Family and friends are invited to participate in the casting, personalization and viewing before the Eternal Reef is placed on the ocean floor. And during the viewing, military honors are presented to families of servicemen and women.
As of 2020, Eternal Reefs said more than 2,000 reef balls had been placed in about 25 different locations.
Infinity burial suit
The Infinity Burial Suit is a handcrafted garment that is worn by someone who has died. The suit is made up of mushrooms and other microorganisms that aid in decomposition, works to neutralize toxins in the body and then transfer nutrients to plant life, according to Coeio.
After a while, the body is broken down and transformed into nutrients that enrich the Earth and create new plant life.
Actor Luke Perry died in 2019 and his family honored his wishes of burying him in an Infinity Burial Suit from Coeio.
Aquamation is a process that uses water instead of fire as an alternative to cremation or burial. Scientifically, the process is called alkaline hydrolysis and uses a solution of 95 percent water and 5 percent alkali. According to Bio-Response Solutions, the combination of water flow, temperature, and alkalinity is used, which accelerates the breakdown of organic materials.
When the process is complete, all that remains are the inorganic materials of bones, which is pure calcium phosphate.
The remains are then allowed to dry and are pressed into a powder that is returned to loved ones.
It may sound unsettling to hear someone will be laid to rest in a "body farm," but it's all in the name of research.
One of the most well-known body farms in the country is located at the University of Tennessee Forensic Anthropology Center in Knoxville.
Established by Dr. William M. Bass, the center started with a small area of land but has since grown into one of the leading institutions for forensic anthropology research and training.
Forensic anthropology examines human skeletal remains to help determine the identity of unidentified human remains, interpret trauma and estimate the time since death, according to UTK.

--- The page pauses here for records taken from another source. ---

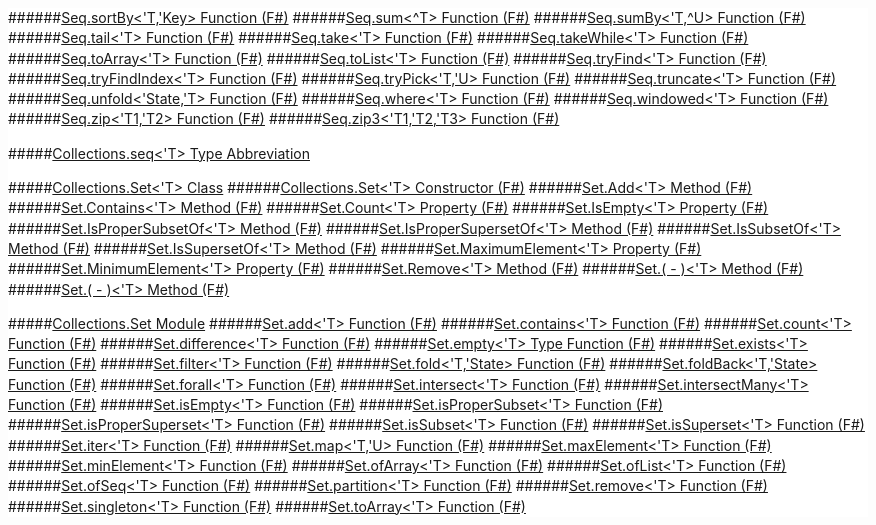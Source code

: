 ######[Seq.sortBy<'T,'Key> Function (F#)](seq.sortby['t,'key]-function-[fsharp].md)
######[Seq.sum<^T> Function (F#)](seq.sum[^t]-function-[fsharp].md)
######[Seq.sumBy<'T,^U> Function (F#)](seq.sumby['t,^u]-function-[fsharp].md)
######[Seq.tail<'T> Function (F#)](seq.tail['t]-function-[fsharp].md)
######[Seq.take<'T> Function (F#)](seq.take['t]-function-[fsharp].md)
######[Seq.takeWhile<'T> Function (F#)](seq.takewhile['t]-function-[fsharp].md)
######[Seq.toArray<'T> Function (F#)](seq.toarray['t]-function-[fsharp].md)
######[Seq.toList<'T> Function (F#)](seq.tolist['t]-function-[fsharp].md)
######[Seq.tryFind<'T> Function (F#)](seq.tryfind['t]-function-[fsharp].md)
######[Seq.tryFindIndex<'T> Function (F#)](seq.tryfindindex['t]-function-[fsharp].md)
######[Seq.tryPick<'T,'U> Function (F#)](seq.trypick['t,'u]-function-[fsharp].md)
######[Seq.truncate<'T> Function (F#)](seq.truncate['t]-function-[fsharp].md)
######[Seq.unfold<'State,'T> Function (F#)](seq.unfold['state,'t]-function-[fsharp].md)
######[Seq.where<'T> Function (F#)](seq.where['t]-function-[fsharp].md)
######[Seq.windowed<'T> Function (F#)](seq.windowed['t]-function-[fsharp].md)
######[Seq.zip<'T1,'T2> Function (F#)](seq.zip['t1,'t2]-function-[fsharp].md)
######[Seq.zip3<'T1,'T2,'T3> Function (F#)](seq.zip3['t1,'t2,'t3]-function-[fsharp].md)

#####[Collections.seq<'T> Type Abbreviation](collections.seq['t]-type-abbreviation-[fsharp].md)

#####[Collections.Set<'T> Class](collections.set['t]-class-[fsharp].md)
######[Collections.Set<'T> Constructor (F#)](collections.set['t]-constructor-[fsharp].md)
######[Set.Add<'T> Method (F#)](set.add['t]-method-[fsharp].md)
######[Set.Contains<'T> Method (F#)](set.contains['t]-method-[fsharp].md)
######[Set.Count<'T> Property (F#)](set.count['t]-property-[fsharp].md)
######[Set.IsEmpty<'T> Property (F#)](set.isempty['t]-property-[fsharp].md)
######[Set.IsProperSubsetOf<'T> Method (F#)](set.ispropersubsetof['t]-method-[fsharp].md)
######[Set.IsProperSupersetOf<'T> Method (F#)](set.ispropersupersetof['t]-method-[fsharp].md)
######[Set.IsSubsetOf<'T> Method (F#)](set.issubsetof['t]-method-[fsharp].md)
######[Set.IsSupersetOf<'T> Method (F#)](set.issupersetof['t]-method-[fsharp].md)
######[Set.MaximumElement<'T> Property (F#)](set.maximumelement['t]-property-[fsharp].md)
######[Set.MinimumElement<'T> Property (F#)](set.minimumelement['t]-property-[fsharp].md)
######[Set.Remove<'T> Method (F#)](set.remove['t]-method-[fsharp].md)
######[Set.( - )<'T> Method (F#)](set.[-p-]['t]-method-[fsharp].md)
######[Set.( - )<'T> Method (F#)](set.[-]['t]-method-[fsharp].md)

#####[Collections.Set Module](collections.set-module-[fsharp].md)
######[Set.add<'T> Function (F#)](set.add['t]-function-[fsharp].md)
######[Set.contains<'T> Function (F#)](set.contains['t]-function-[fsharp].md)
######[Set.count<'T> Function (F#)](set.count['t]-function-[fsharp].md)
######[Set.difference<'T> Function (F#)](set.difference['t]-function-[fsharp].md)
######[Set.empty<'T> Type Function (F#)](set.empty['t]-type-function-[fsharp].md)
######[Set.exists<'T> Function (F#)](set.exists['t]-function-[fsharp].md)
######[Set.filter<'T> Function (F#)](set.filter['t]-function-[fsharp].md)
######[Set.fold<'T,'State> Function (F#)](set.fold['t,'state]-function-[fsharp].md)
######[Set.foldBack<'T,'State> Function (F#)](set.foldback['t,'state]-function-[fsharp].md)
######[Set.forall<'T> Function (F#)](set.forall['t]-function-[fsharp].md)
######[Set.intersect<'T> Function (F#)](set.intersect['t]-function-[fsharp].md)
######[Set.intersectMany<'T> Function (F#)](set.intersectmany['t]-function-[fsharp].md)
######[Set.isEmpty<'T> Function (F#)](set.isempty['t]-function-[fsharp].md)
######[Set.isProperSubset<'T> Function (F#)](set.ispropersubset['t]-function-[fsharp].md)
######[Set.isProperSuperset<'T> Function (F#)](set.ispropersuperset['t]-function-[fsharp].md)
######[Set.isSubset<'T> Function (F#)](set.issubset['t]-function-[fsharp].md)
######[Set.isSuperset<'T> Function (F#)](set.issuperset['t]-function-[fsharp].md)
######[Set.iter<'T> Function (F#)](set.iter['t]-function-[fsharp].md)
######[Set.map<'T,'U> Function (F#)](set.map['t,'u]-function-[fsharp].md)
######[Set.maxElement<'T> Function (F#)](set.maxelement['t]-function-[fsharp].md)
######[Set.minElement<'T> Function (F#)](set.minelement['t]-function-[fsharp].md)
######[Set.ofArray<'T> Function (F#)](set.ofarray['t]-function-[fsharp].md)
######[Set.ofList<'T> Function (F#)](set.oflist['t]-function-[fsharp].md)
######[Set.ofSeq<'T> Function (F#)](set.ofseq['t]-function-[fsharp].md)
######[Set.partition<'T> Function (F#)](set.partition['t]-function-[fsharp].md)
######[Set.remove<'T> Function (F#)](set.remove['t]-function-[fsharp].md)
######[Set.singleton<'T> Function (F#)](set.singleton['t]-function-[fsharp].md)
######[Set.toArray<'T> Function (F#)](set.toarray['t]-function-[fsharp].md)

The body donation program currently compromises more than 1,800 people in the Bass Collection and more than 4,000 registered future donors. The program receives approximately 100 donations every year.
Tree pod burial
Another way to honor a departed loved one is by placing their remains into an eco-friendly egg-shaped pod, burying it and planting a tree on top.
Bodies are put into the fetal position in larger pods, or cremated remains can be placed into a small egg-shaped biodegradable urn. Then a tree that the person has chosen before they die is planted on top to serve as a memorial.
Capsula Mundi makes the urns with a plastic-like material derived from organic materials and has a low environmental impact. Over time the remains will break down inside the Earth and provides nutrients for the tree to grow and thrive.
If you're looking for a unique way to honor a loved one after they die, you could also consider sending their remains into space.
Beyond Burials is a company created by Dan Peabody as a way to honor his uncle that passed away. A person can choose from four different memorials after they die.
Starlight Memorial: Beyond Burials will launch the remains of you or your loved one up to 80 miles through the sky and into space. When the rocket reaches a pre-determined altitude, the remains are deployed and remain for up to six minutes before descending back to Earth.
Shooting Star Memorial: This option will launch remains to low earth orbit where they will orbit the Earth for months, or even years, before reentering the atmosphere as a shooting star.
Moon Memorial: With this option, cremated remains are launched into space. When the rocket leaves the atmosphere, it deploys a moon lander and is sent on a trajectory for the moon, where the remains will last for eternity.
Milky Way Memorial: This will allow for cremated remains to be launched into space and sent on a trajectory past the Earth-Moon system and on a path into deep space.
After the remains are launched into space, loved ones will receive a professionally edited video of the launch.